Does Using an LLM Aggregator Increase Latency?

An LLM aggregator can add a small latency overhead, but routing and provider distance usually matter more. How to benchmark p50 and p95 against direct calls.

By Dora 2 min read
Does Using an LLM Aggregator Increase Latency?

Overview

Using an LLM aggregator can increase latency slightly, but the real impact depends on routing, provider distance, request processing, model choice, network conditions, and whether the aggregator adds useful fallback or observability. The only reliable answer comes from testing your own workload.

  • Measure time to first token, total response time, and error rate.
  • Compare direct provider calls with aggregator calls using the same prompts.
  • Check whether routing, retries, caching, or fallback offsets any added delay.

Latency should be evaluated against product needs. A background content job can tolerate more delay than a real-time support chat. A routing layer may add overhead, but it may also reduce downtime by giving teams alternative providers when one route fails.
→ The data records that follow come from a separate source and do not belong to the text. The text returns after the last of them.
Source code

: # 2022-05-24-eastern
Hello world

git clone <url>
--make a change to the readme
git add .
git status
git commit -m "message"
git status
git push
For WaveSpeedAI users, the transparent answer is that aggregation is not magic; it is a trade-off between simplicity, flexibility, and performance. For production teams, the right test is to measure direct versus aggregated calls under realistic traffic and decide whether the operational benefits justify any latency difference. Measure aggregator latency yourself: benchmark p50 and p95 for the same model called directly and through the layer, from your production region; accept the overhead only if the operational gains outweigh it.